The Monica Lewinsky scandal didn’t spur prominent Clinton administration staffers to resign on principle. It was President Clinton’s embrace of the Republican Congress’ welfare reform in 1996 that motivated a longtime Clinton friend like HHS assistant secretary Peter Edelman, a former Bobby Kennedy aide and husband to Children’s Defense Fund founder Marian Wright Edelman, to depart. Edelman’s fellow HHS officials Mary Jo Bane and Wendell Primus also turned in their walking papers.
At issue was the idea of insisting that millions of people make a transition from the dole to the work force. States were given much more power in running their federally-funded welfare programs, deadlines were imposed on individuals getting back to work, and a lifetime time limit of five years was set for family benefits.
Defenders of the status quo warned that more than a million additional children would be condemned to poverty. But what really happened was a 65% drop in welfare caseloads, millions liberated from the government teat and returned to supporting themselves, and a model gratefully followed by other countries.
Welfare reform proved the conservative Republicans right about the destructive wastefulness of government “helping” the have-nots by trapping them in a cycle of dependency.

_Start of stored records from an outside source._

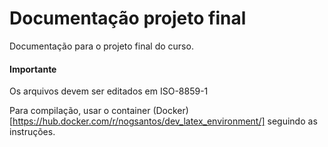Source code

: # Documentação projeto final

Documentação para o projeto final do curso.

#### Importante

Os arquivos devem ser editados em ISO-8859-1


Para compilação, usar o container (Docker)[https://hub.docker.com/r/nogsantos/dev_latex_environment/] seguindo as instruções.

But it also proved that liberal Democrats, led by Bill Clinton, were capable of abandoning blind faith in the powers of government.
Clinton was re-elected in great part thanks to his signing of welfare reform that year; the Republican architects of the law maintained a House majority for a decade afterward.
But today’s Washington seems little impressed by the achievement of reducing the welfare rolls from over 5 million to below 2 million in the course of a decade. Congress’ big-spending “recovery” package reverts the federal-states welfare funding arrangement to the old Aid to Families with Dependent Children (AFDC) system — in some respects making it worse than those bad old days.
“For the first time since 1996, the federal government would begin paying states bonuses to increase their welfare caseloads,” noted Heritage Foundation scholars Robert Rector and Katherine Bradley in an analysis released last month.
“Indeed, the new welfare system created by the stimulus bills is actually worse than the old AFDC program because it rewards the states more heavily to increase their caseloads,” they added.
Under Congress’ new scheme, “the federal government will pay 80% of cost for each new family that a state enrolls in welfare; this matching rate is far higher than it was under AFDC.”
Rector and Bradley found that in the first year welfare spending will see its highest rise in history, an increase of more than 20% to exceed $600 billion. The overall cost over the next decade is estimated to reach $1.34 trillion.
In response to the argument that the magnitude of the current financial crisis and economic downturn mandates this welfare reversal, the Heritage analysts point out the existence of a quickly accessible $2 billion contingency fund for the states under welfare reform. Congress could easily have expanded that fund; instead, it chose to repeal reform.
Slate.com blogger Mickey Kaus is a liberal who is proud that Clinton and other Democrats embraced one of the most successful domestic reforms of recent decades. Last month, he reminded his readers that big labor interests view the workfare requirements of welfare reform as a threat to their members’ inflated salary levels.
Kaus added, however, that the biggest-spending, Edelmanesque liberals “don’t really need to be pressured into relaxing work requirements. They’ve never liked work requirements, including ‘workfare,’ and are always looking for an excuse to say ‘It’s OK to come back on the dole.’ “
On top of the return to welfare can be added the Obama administration’s tax policies set to take a majority of Americans off the income-tax rolls — giving them no interest in lowering income-tax rates.
It all signals that this country may be taking a giant step toward a high-unemployment, low-growth European-style economy.